Listed entries START

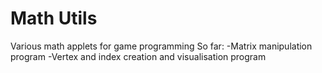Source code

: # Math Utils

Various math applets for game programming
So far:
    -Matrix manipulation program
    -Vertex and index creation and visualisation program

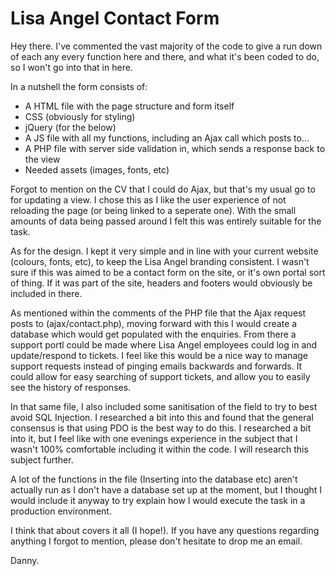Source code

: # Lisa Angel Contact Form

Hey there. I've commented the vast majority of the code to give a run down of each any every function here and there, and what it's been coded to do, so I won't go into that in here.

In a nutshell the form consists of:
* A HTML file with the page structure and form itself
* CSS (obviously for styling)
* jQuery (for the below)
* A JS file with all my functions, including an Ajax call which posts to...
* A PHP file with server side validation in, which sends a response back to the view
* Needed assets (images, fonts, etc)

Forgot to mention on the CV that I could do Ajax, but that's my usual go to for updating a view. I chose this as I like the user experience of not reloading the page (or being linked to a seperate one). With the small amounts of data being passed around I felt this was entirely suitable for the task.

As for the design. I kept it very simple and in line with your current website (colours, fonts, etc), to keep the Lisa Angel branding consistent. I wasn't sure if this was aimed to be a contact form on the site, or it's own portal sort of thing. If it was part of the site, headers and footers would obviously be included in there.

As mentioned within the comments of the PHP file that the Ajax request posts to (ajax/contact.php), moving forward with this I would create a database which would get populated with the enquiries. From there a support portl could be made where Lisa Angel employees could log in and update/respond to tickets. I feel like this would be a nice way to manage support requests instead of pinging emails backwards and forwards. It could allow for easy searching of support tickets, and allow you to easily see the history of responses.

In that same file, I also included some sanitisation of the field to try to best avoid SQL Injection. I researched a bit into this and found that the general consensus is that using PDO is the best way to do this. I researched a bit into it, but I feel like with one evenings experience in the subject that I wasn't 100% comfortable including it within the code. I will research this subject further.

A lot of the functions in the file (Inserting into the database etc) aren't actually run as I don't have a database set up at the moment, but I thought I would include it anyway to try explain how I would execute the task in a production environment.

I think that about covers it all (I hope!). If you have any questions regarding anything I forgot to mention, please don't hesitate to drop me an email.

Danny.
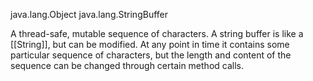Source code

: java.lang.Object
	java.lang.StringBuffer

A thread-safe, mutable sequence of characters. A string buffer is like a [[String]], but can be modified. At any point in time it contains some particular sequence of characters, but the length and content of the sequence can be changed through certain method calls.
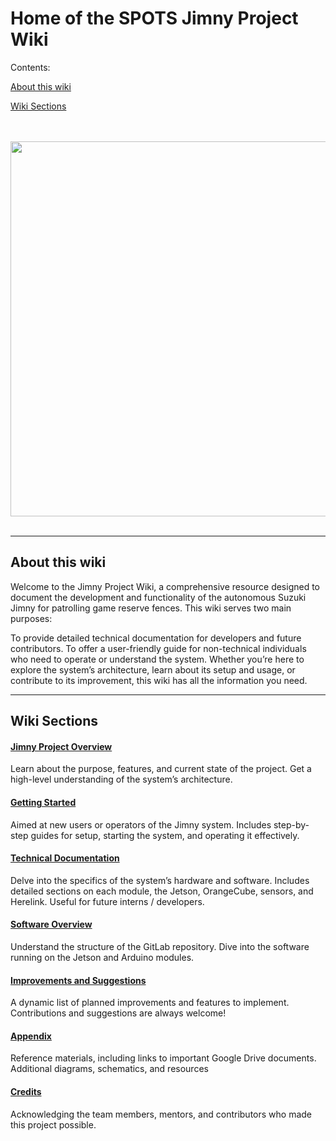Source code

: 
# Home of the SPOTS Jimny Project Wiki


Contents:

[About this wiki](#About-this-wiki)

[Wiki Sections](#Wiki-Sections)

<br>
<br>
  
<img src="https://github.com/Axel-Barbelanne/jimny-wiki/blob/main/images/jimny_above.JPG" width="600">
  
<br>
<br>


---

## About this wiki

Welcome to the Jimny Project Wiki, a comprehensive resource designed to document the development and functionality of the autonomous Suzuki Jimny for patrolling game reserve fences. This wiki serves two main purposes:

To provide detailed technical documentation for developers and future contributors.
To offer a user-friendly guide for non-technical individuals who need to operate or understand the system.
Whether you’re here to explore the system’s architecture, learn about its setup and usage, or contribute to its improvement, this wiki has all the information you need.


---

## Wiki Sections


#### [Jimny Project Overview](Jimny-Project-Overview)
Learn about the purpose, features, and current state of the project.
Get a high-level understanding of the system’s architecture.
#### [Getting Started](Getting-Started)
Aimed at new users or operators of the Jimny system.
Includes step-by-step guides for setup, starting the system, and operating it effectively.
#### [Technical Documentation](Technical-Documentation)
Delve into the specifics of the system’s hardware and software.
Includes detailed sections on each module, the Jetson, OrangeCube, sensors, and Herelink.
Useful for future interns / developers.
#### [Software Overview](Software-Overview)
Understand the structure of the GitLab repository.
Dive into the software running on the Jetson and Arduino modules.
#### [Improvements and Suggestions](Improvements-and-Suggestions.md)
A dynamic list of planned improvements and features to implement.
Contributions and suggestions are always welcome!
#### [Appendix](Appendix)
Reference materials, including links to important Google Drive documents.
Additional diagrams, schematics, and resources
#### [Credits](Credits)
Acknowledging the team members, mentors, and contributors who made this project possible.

Listed entries END
Listed entries START

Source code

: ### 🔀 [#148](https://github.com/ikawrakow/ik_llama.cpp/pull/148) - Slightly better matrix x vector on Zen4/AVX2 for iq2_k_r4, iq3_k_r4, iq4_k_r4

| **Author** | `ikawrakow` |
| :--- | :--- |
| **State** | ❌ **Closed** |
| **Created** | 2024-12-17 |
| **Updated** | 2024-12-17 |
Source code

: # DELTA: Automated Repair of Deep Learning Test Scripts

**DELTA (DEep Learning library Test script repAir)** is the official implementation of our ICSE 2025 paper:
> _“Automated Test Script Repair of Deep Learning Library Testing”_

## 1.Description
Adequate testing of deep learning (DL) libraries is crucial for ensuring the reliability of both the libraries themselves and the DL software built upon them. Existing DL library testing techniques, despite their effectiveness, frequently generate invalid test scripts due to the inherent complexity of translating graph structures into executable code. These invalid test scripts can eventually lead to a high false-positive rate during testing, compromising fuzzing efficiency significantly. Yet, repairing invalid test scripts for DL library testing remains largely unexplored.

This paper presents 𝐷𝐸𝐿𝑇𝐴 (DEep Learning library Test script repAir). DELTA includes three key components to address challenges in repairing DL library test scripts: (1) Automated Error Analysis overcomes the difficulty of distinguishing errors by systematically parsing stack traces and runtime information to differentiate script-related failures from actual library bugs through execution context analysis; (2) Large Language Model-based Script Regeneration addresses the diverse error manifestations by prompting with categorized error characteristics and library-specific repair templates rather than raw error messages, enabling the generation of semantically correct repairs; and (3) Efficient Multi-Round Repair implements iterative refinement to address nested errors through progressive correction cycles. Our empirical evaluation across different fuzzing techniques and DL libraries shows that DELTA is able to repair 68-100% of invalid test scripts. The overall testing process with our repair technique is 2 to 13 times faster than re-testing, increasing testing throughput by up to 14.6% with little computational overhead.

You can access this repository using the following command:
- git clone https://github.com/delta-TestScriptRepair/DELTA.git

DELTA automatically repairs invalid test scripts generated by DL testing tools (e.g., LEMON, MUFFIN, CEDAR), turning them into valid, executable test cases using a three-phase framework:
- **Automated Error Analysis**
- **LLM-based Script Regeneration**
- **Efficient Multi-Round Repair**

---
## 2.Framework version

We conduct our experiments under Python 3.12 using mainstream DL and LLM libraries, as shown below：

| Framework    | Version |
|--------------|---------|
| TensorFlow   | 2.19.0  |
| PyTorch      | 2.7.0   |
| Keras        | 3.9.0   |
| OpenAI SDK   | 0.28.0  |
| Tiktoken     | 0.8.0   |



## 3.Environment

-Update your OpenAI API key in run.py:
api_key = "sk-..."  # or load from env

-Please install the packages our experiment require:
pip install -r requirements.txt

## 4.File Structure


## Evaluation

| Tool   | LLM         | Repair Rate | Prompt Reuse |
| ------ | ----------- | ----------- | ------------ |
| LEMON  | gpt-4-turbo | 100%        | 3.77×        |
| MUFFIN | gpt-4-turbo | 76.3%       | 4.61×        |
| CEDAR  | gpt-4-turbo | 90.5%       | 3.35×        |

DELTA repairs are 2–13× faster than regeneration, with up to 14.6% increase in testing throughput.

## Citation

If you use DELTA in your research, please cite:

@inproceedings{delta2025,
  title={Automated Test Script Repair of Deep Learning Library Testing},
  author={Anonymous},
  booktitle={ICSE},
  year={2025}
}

Listed entries END
Listed entries START

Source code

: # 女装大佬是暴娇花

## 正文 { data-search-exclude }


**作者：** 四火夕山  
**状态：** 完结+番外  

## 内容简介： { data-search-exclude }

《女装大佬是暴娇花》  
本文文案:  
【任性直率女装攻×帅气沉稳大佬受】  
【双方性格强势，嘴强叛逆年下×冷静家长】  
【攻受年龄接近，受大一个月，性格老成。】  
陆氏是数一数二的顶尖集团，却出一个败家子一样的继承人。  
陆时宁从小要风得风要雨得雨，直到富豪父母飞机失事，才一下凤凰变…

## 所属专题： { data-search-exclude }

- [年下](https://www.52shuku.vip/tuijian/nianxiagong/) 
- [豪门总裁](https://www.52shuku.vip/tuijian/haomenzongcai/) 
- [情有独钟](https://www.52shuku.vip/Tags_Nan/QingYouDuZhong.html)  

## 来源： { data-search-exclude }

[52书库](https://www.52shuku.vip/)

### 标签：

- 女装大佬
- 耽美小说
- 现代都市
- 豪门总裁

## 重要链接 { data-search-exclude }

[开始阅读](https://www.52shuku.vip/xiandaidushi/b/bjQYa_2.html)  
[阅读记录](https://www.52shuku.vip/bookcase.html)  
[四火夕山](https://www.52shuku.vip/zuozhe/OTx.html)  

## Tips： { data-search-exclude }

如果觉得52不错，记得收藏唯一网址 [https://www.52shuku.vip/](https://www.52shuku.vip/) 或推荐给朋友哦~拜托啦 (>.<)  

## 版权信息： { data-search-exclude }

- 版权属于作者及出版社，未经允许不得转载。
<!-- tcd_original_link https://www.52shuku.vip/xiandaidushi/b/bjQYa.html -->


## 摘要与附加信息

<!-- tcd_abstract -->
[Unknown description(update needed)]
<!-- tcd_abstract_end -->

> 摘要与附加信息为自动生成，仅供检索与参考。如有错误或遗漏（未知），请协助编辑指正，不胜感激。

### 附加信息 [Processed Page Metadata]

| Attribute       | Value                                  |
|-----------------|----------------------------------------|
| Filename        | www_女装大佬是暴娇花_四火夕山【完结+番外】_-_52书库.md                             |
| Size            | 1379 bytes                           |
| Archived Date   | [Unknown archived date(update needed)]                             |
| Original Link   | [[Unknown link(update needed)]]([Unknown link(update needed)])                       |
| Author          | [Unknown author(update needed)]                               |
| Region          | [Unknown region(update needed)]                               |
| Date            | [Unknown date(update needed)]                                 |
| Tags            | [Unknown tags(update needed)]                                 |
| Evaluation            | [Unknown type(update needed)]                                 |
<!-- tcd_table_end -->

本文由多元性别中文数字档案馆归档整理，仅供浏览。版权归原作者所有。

Listed entries END

> _What to produce_:
How many lines above contain the word "faster"? Reply with only the number.

> _Written solution_:
2